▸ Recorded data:
━━━━
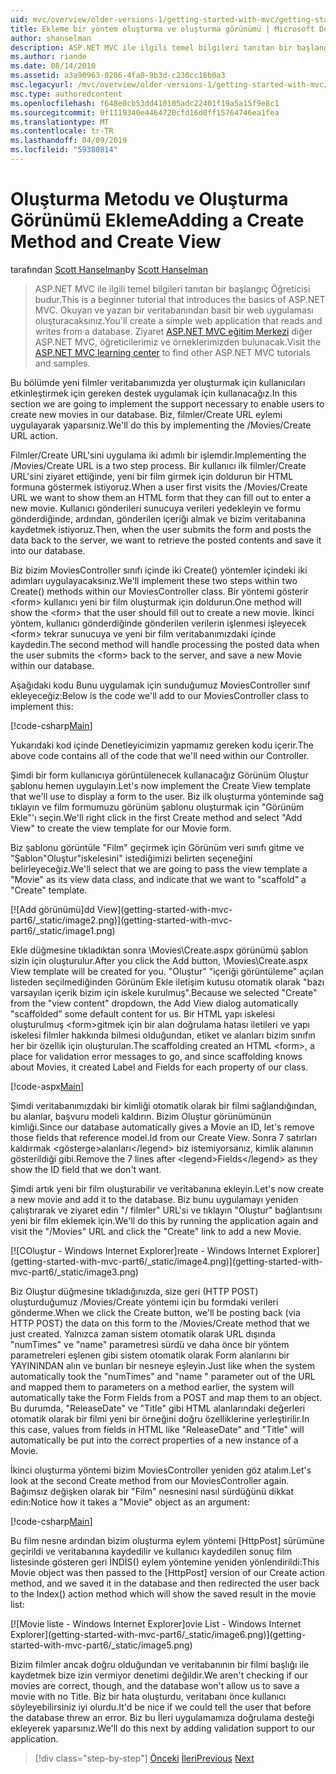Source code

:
 ```yaml
---
uid: mvc/overview/older-versions-1/getting-started-with-mvc/getting-started-with-mvc-part6
title: Ekleme bir yöntem oluşturma ve oluşturma görünümü | Microsoft Docs
author: shanselman
description: ASP.NET MVC ile ilgili temel bilgileri tanıtan bir başlangıç Öğreticisi budur. Okuyan ve yazan bir veritabanından basit bir web uygulaması oluşturun.
ms.author: riande
ms.date: 08/14/2010
ms.assetid: a3a90963-0286-4fa0-9b3d-c230cc18b0a3
msc.legacyurl: /mvc/overview/older-versions-1/getting-started-with-mvc/getting-started-with-mvc-part6
msc.type: authoredcontent
ms.openlocfilehash: f648e0cb53dd410105adc22401f19a5a15f9e8c1
ms.sourcegitcommit: 0f1119340e4464720cfd16d0ff15764746ea1fea
ms.translationtype: MT
ms.contentlocale: tr-TR
ms.lasthandoff: 04/09/2019
ms.locfileid: "59380814"
---
```

# <a name="adding-a-create-method-and-create-view"></a><span data-ttu-id="e3923-104">Oluşturma Metodu ve Oluşturma Görünümü Ekleme</span><span class="sxs-lookup"><span data-stu-id="e3923-104">Adding a Create Method and Create View</span></span>

<span data-ttu-id="e3923-105">tarafından [Scott Hanselman](https://github.com/shanselman)</span><span class="sxs-lookup"><span data-stu-id="e3923-105">by [Scott Hanselman](https://github.com/shanselman)</span></span>

> <span data-ttu-id="e3923-106">ASP.NET MVC ile ilgili temel bilgileri tanıtan bir başlangıç Öğreticisi budur.</span><span class="sxs-lookup"><span data-stu-id="e3923-106">This is a beginner tutorial that introduces the basics of ASP.NET MVC.</span></span> <span data-ttu-id="e3923-107">Okuyan ve yazan bir veritabanından basit bir web uygulaması oluşturacaksınız.</span><span class="sxs-lookup"><span data-stu-id="e3923-107">You'll create a simple web application that reads and writes from a database.</span></span> <span data-ttu-id="e3923-108">Ziyaret [ASP.NET MVC eğitim Merkezi](../../../index.md) diğer ASP.NET MVC, öğreticilerimiz ve örneklerimizden bulunacak.</span><span class="sxs-lookup"><span data-stu-id="e3923-108">Visit the [ASP.NET MVC learning center](../../../index.md) to find other ASP.NET MVC tutorials and samples.</span></span>


<span data-ttu-id="e3923-109">Bu bölümde yeni filmler veritabanımızda yer oluşturmak için kullanıcıları etkinleştirmek için gereken destek uygulamak için kullanacağız.</span><span class="sxs-lookup"><span data-stu-id="e3923-109">In this section we are going to implement the support necessary to enable users to create new movies in our database.</span></span> <span data-ttu-id="e3923-110">Biz, filmler/Create URL eylemi uygulayarak yaparsınız.</span><span class="sxs-lookup"><span data-stu-id="e3923-110">We'll do this by implementing the /Movies/Create URL action.</span></span>

<span data-ttu-id="e3923-111">Filmler/Create URL'sini uygulama iki adımlı bir işlemdir.</span><span class="sxs-lookup"><span data-stu-id="e3923-111">Implementing the /Movies/Create URL is a two step process.</span></span> <span data-ttu-id="e3923-112">Bir kullanıcı ilk filmler/Create URL'sini ziyaret ettiğinde, yeni bir film girmek için doldurun bir HTML formuna göstermek istiyoruz.</span><span class="sxs-lookup"><span data-stu-id="e3923-112">When a user first visits the /Movies/Create URL we want to show them an HTML form that they can fill out to enter a new movie.</span></span> <span data-ttu-id="e3923-113">Kullanıcı gönderileri sunucuya verileri yedekleyin ve formu gönderdiğinde, ardından, gönderilen içeriği almak ve bizim veritabanına kaydetmek istiyoruz.</span><span class="sxs-lookup"><span data-stu-id="e3923-113">Then, when the user submits the form and posts the data back to the server, we want to retrieve the posted contents and save it into our database.</span></span>

<span data-ttu-id="e3923-114">Biz bizim MoviesController sınıfı içinde iki Create() yöntemler içindeki iki adımları uygulayacaksınız.</span><span class="sxs-lookup"><span data-stu-id="e3923-114">We'll implement these two steps within two Create() methods within our MoviesController class.</span></span> <span data-ttu-id="e3923-115">Bir yöntemi gösterir &lt;form&gt; kullanıcı yeni bir film oluşturmak için doldurun.</span><span class="sxs-lookup"><span data-stu-id="e3923-115">One method will show the &lt;form&gt; that the user should fill out to create a new movie.</span></span> <span data-ttu-id="e3923-116">İkinci yöntem, kullanıcı gönderdiğinde gönderilen verilerin işlenmesi işleyecek &lt;form&gt; tekrar sunucuya ve yeni bir film veritabanımızdaki içinde kaydedin.</span><span class="sxs-lookup"><span data-stu-id="e3923-116">The second method will handle processing the posted data when the user submits the &lt;form&gt; back to the server, and save a new Movie within our database.</span></span>

<span data-ttu-id="e3923-117">Aşağıdaki kodu Bunu uygulamak için sunduğumuz MoviesController sınıf ekleyeceğiz:</span><span class="sxs-lookup"><span data-stu-id="e3923-117">Below is the code we'll add to our MoviesController class to implement this:</span></span>

[!code-csharp[Main](getting-started-with-mvc-part6/samples/sample1.cs)]

<span data-ttu-id="e3923-118">Yukarıdaki kod içinde Denetleyicimizin yapmamız gereken kodu içerir.</span><span class="sxs-lookup"><span data-stu-id="e3923-118">The above code contains all of the code that we'll need within our Controller.</span></span>

<span data-ttu-id="e3923-119">Şimdi bir form kullanıcıya görüntülenecek kullanacağız Görünüm Oluştur şablonu hemen uygulayın.</span><span class="sxs-lookup"><span data-stu-id="e3923-119">Let's now implement the Create View template that we'll use to display a form to the user.</span></span> <span data-ttu-id="e3923-120">Biz ilk oluşturma yönteminde sağ tıklayın ve film formumuzu görünüm şablonu oluşturmak için "Görünüm Ekle"'ı seçin.</span><span class="sxs-lookup"><span data-stu-id="e3923-120">We'll right click in the first Create method and select "Add View" to create the view template for our Movie form.</span></span>

<span data-ttu-id="e3923-121">Biz şablonu görüntüle "Film" geçirmek için Görünüm veri sınıfı gitme ve "Şablon"Oluştur"iskelesini" istediğimizi belirten seçeneğini belirleyeceğiz.</span><span class="sxs-lookup"><span data-stu-id="e3923-121">We'll select that we are going to pass the view template a "Movie" as its view data class, and indicate that we want to "scaffold" a "Create" template.</span></span>

[![A<span data-ttu-id="e3923-122">dd görünümü]</span><span class="sxs-lookup"><span data-stu-id="e3923-122">dd View]</span></span>(getting-started-with-mvc-part6/_static/image2.png)](getting-started-with-mvc-part6/_static/image1.png)

<span data-ttu-id="e3923-123">Ekle düğmesine tıkladıktan sonra \Movies\Create.aspx görünümü şablon sizin için oluşturulur.</span><span class="sxs-lookup"><span data-stu-id="e3923-123">After you click the Add button, \Movies\Create.aspx View template will be created for you.</span></span> <span data-ttu-id="e3923-124">"Oluştur" "içeriği görüntüleme" açılan listeden seçilmediğinden Görünüm Ekle iletişim kutusu otomatik olarak "bazı varsayılan içerik bizim için iskele kurulmuş".</span><span class="sxs-lookup"><span data-stu-id="e3923-124">Because we selected "Create" from the "view content" dropdown, the Add View dialog automatically "scaffolded" some default content for us.</span></span> <span data-ttu-id="e3923-125">Bir HTML yapı iskelesi oluşturulmuş &lt;form&gt;gitmek için bir alan doğrulama hatası iletileri ve yapı iskelesi filmler hakkında bilmesi olduğundan, etiket ve alanları bizim sınıfın her bir özellik için oluşturulan.</span><span class="sxs-lookup"><span data-stu-id="e3923-125">The scaffolding created an HTML &lt;form&gt;, a place for validation error messages to go, and since scaffolding knows about Movies, it created Label and Fields for each property of our class.</span></span>

[!code-aspx[Main](getting-started-with-mvc-part6/samples/sample2.aspx)]

<span data-ttu-id="e3923-126">Şimdi veritabanımızdaki bir kimliği otomatik olarak bir filmi sağlandığından, bu alanlar, başvuru modeli kaldırın. Bizim Oluştur görünümünün kimliği.</span><span class="sxs-lookup"><span data-stu-id="e3923-126">Since our database automatically gives a Movie an ID, let's remove those fields that reference model.Id from our Create View.</span></span> <span data-ttu-id="e3923-127">Sonra 7 satırları kaldırmak &lt;gösterge&gt;alanları&lt;/legend&gt; biz istemiyorsanız, kimlik alanının gösterildiği gibi.</span><span class="sxs-lookup"><span data-stu-id="e3923-127">Remove the 7 lines after &lt;legend&gt;Fields&lt;/legend&gt; as they show the ID field that we don't want.</span></span>

<span data-ttu-id="e3923-128">Şimdi artık yeni bir film oluşturabilir ve veritabanına ekleyin.</span><span class="sxs-lookup"><span data-stu-id="e3923-128">Let's now create a new movie and add it to the database.</span></span> <span data-ttu-id="e3923-129">Biz bunu uygulamayı yeniden çalıştırarak ve ziyaret edin "/ filmler" URL'si ve tıklayın "Oluştur" bağlantısını yeni bir film eklemek için.</span><span class="sxs-lookup"><span data-stu-id="e3923-129">We'll do this by running the application again and visit the "/Movies" URL and click the "Create" link to add a new Movie.</span></span>

[![C<span data-ttu-id="e3923-130">Oluştur - Windows Internet Explorer]</span><span class="sxs-lookup"><span data-stu-id="e3923-130">reate - Windows Internet Explorer]</span></span>(getting-started-with-mvc-part6/_static/image4.png)](getting-started-with-mvc-part6/_static/image3.png)

<span data-ttu-id="e3923-131">Biz Oluştur düğmesine tıkladığınızda, size geri (HTTP POST) oluşturduğumuz /Movies/Create yöntemi için bu formdaki verileri gönderme.</span><span class="sxs-lookup"><span data-stu-id="e3923-131">When we click the Create button, we'll be posting back (via HTTP POST) the data on this form to the /Movies/Create method that we just created.</span></span> <span data-ttu-id="e3923-132">Yalnızca zaman sistem otomatik olarak URL dışında "numTimes" ve "name" parametresi sürdü ve daha önce bir yöntem parametreleri eşlenen gibi sistem otomatik olarak Form alanlarını bir YAYININDAN alın ve bunları bir nesneye eşleyin.</span><span class="sxs-lookup"><span data-stu-id="e3923-132">Just like when the system automatically took the "numTimes" and "name " parameter out of the URL and mapped them to parameters on a method earlier, the system will automatically take the Form Fields from a POST and map them to an object.</span></span> <span data-ttu-id="e3923-133">Bu durumda, "ReleaseDate" ve "Title" gibi HTML alanlarındaki değerleri otomatik olarak bir filmi yeni bir örneğini doğru özelliklerine yerleştirilir.</span><span class="sxs-lookup"><span data-stu-id="e3923-133">In this case, values from fields in HTML like "ReleaseDate" and "Title" will automatically be put into the correct properties of a new instance of a Movie.</span></span>

<span data-ttu-id="e3923-134">İkinci oluşturma yöntemi bizim MoviesController yeniden göz atalım.</span><span class="sxs-lookup"><span data-stu-id="e3923-134">Let's look at the second Create method from our MoviesController again.</span></span> <span data-ttu-id="e3923-135">Bağımsız değişken olarak bir "Film" nesnesini nasıl sürdüğünü dikkat edin:</span><span class="sxs-lookup"><span data-stu-id="e3923-135">Notice how it takes a "Movie" object as an argument:</span></span>

[!code-csharp[Main](getting-started-with-mvc-part6/samples/sample3.cs)]

<span data-ttu-id="e3923-136">Bu film nesne ardından bizim oluşturma eylem yöntemi [HttpPost] sürümüne geçirildi ve veritabanına kaydedilir ve kullanıcı kaydedilen sonuç film listesinde gösteren geri İNDİS() eylem yöntemine yeniden yönlendirildi:</span><span class="sxs-lookup"><span data-stu-id="e3923-136">This Movie object was then passed to the [HttpPost] version of our Create action method, and we saved it in the database and then redirected the user back to the Index() action method which will show the saved result in the movie list:</span></span>

[![M<span data-ttu-id="e3923-137">ovie liste - Windows Internet Explorer]</span><span class="sxs-lookup"><span data-stu-id="e3923-137">ovie List - Windows Internet Explorer]</span></span>(getting-started-with-mvc-part6/_static/image6.png)](getting-started-with-mvc-part6/_static/image5.png)

<span data-ttu-id="e3923-138">Bizim filmler ancak doğru olduğundan ve veritabanının bir filmi başlığı ile kaydetmek bize izin vermiyor denetimi değildir.</span><span class="sxs-lookup"><span data-stu-id="e3923-138">We aren't checking if our movies are correct, though, and the database won't allow us to save a movie with no Title.</span></span> <span data-ttu-id="e3923-139">Biz bir hata oluşturdu, veritabanı önce kullanıcı söyleyebilirsiniz iyi olurdu.</span><span class="sxs-lookup"><span data-stu-id="e3923-139">It'd be nice if we could tell the user that before the database threw an error.</span></span> <span data-ttu-id="e3923-140">Biz bu İleri uygulamamıza doğrulama desteği ekleyerek yaparsınız.</span><span class="sxs-lookup"><span data-stu-id="e3923-140">We'll do this next by adding validation support to our application.</span></span>

> [!div class="step-by-step"]
> <span data-ttu-id="e3923-141">[Önceki](getting-started-with-mvc-part5.md)
> [İleri](getting-started-with-mvc-part7.md)</span><span class="sxs-lookup"><span data-stu-id="e3923-141">[Previous](getting-started-with-mvc-part5.md)
[Next](getting-started-with-mvc-part7.md)</span></span>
━━━━
▸ Exercise instructions: Every line from the data above that contains "shanselman" must appear in the answer.

▸ Your solution:
author: shanselman
<span data-ttu-id="e3923-105">tarafından [Scott Hanselman](https://github.com/shanselman)</span><span class="sxs-lookup"><span data-stu-id="e3923-105">by [Scott Hanselman](https://github.com/shanselman)</span></span>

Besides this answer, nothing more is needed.